**Task statement**
Output the first line of the listing and each line after it, up to and including the line that contains "### 1.2 Standard Framework Prompts", exactly as written, minus the pictures.

**Exercise data**
- Opening Delimiter -
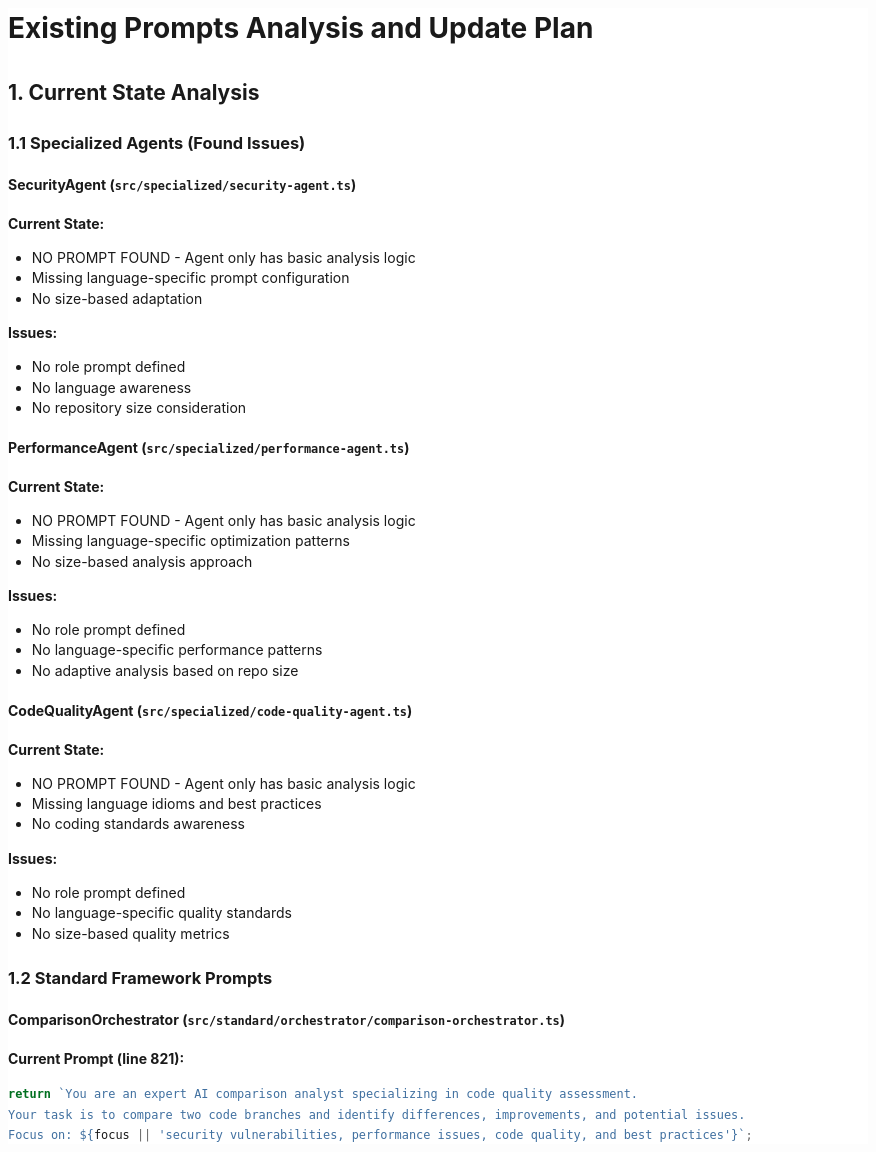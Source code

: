 # Existing Prompts Analysis and Update Plan

## 1. Current State Analysis

### 1.1 Specialized Agents (Found Issues)

#### SecurityAgent (`src/specialized/security-agent.ts`)
**Current State:**
- NO PROMPT FOUND - Agent only has basic analysis logic
- Missing language-specific prompt configuration
- No size-based adaptation

**Issues:**
- No role prompt defined
- No language awareness
- No repository size consideration

#### PerformanceAgent (`src/specialized/performance-agent.ts`)
**Current State:**
- NO PROMPT FOUND - Agent only has basic analysis logic
- Missing language-specific optimization patterns
- No size-based analysis approach

**Issues:**
- No role prompt defined
- No language-specific performance patterns
- No adaptive analysis based on repo size

#### CodeQualityAgent (`src/specialized/code-quality-agent.ts`)
**Current State:**
- NO PROMPT FOUND - Agent only has basic analysis logic
- Missing language idioms and best practices
- No coding standards awareness

**Issues:**
- No role prompt defined
- No language-specific quality standards
- No size-based quality metrics

### 1.2 Standard Framework Prompts

#### ComparisonOrchestrator (`src/standard/orchestrator/comparison-orchestrator.ts`)
**Current Prompt (line 821):**
```typescript
return `You are an expert AI comparison analyst specializing in code quality assessment.
Your task is to compare two code branches and identify differences, improvements, and potential issues.
Focus on: ${focus || 'security vulnerabilities, performance issues, code quality, and best practices'}`;
```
- Closing Delimiter -
**Answer to this problem**
Source code

: # Existing Prompts Analysis and Update Plan

## 1. Current State Analysis

### 1.1 Specialized Agents (Found Issues)

#### SecurityAgent (`src/specialized/security-agent.ts`)
**Current State:**
- NO PROMPT FOUND - Agent only has basic analysis logic
- Missing language-specific prompt configuration
- No size-based adaptation

**Issues:**
- No role prompt defined
- No language awareness
- No repository size consideration

#### PerformanceAgent (`src/specialized/performance-agent.ts`)
**Current State:**
- NO PROMPT FOUND - Agent only has basic analysis logic
- Missing language-specific optimization patterns
- No size-based analysis approach

**Issues:**
- No role prompt defined
- No language-specific performance patterns
- No adaptive analysis based on repo size

#### CodeQualityAgent (`src/specialized/code-quality-agent.ts`)
**Current State:**
- NO PROMPT FOUND - Agent only has basic analysis logic
- Missing language idioms and best practices
- No coding standards awareness

**Issues:**
- No role prompt defined
- No language-specific quality standards
- No size-based quality metrics

### 1.2 Standard Framework Prompts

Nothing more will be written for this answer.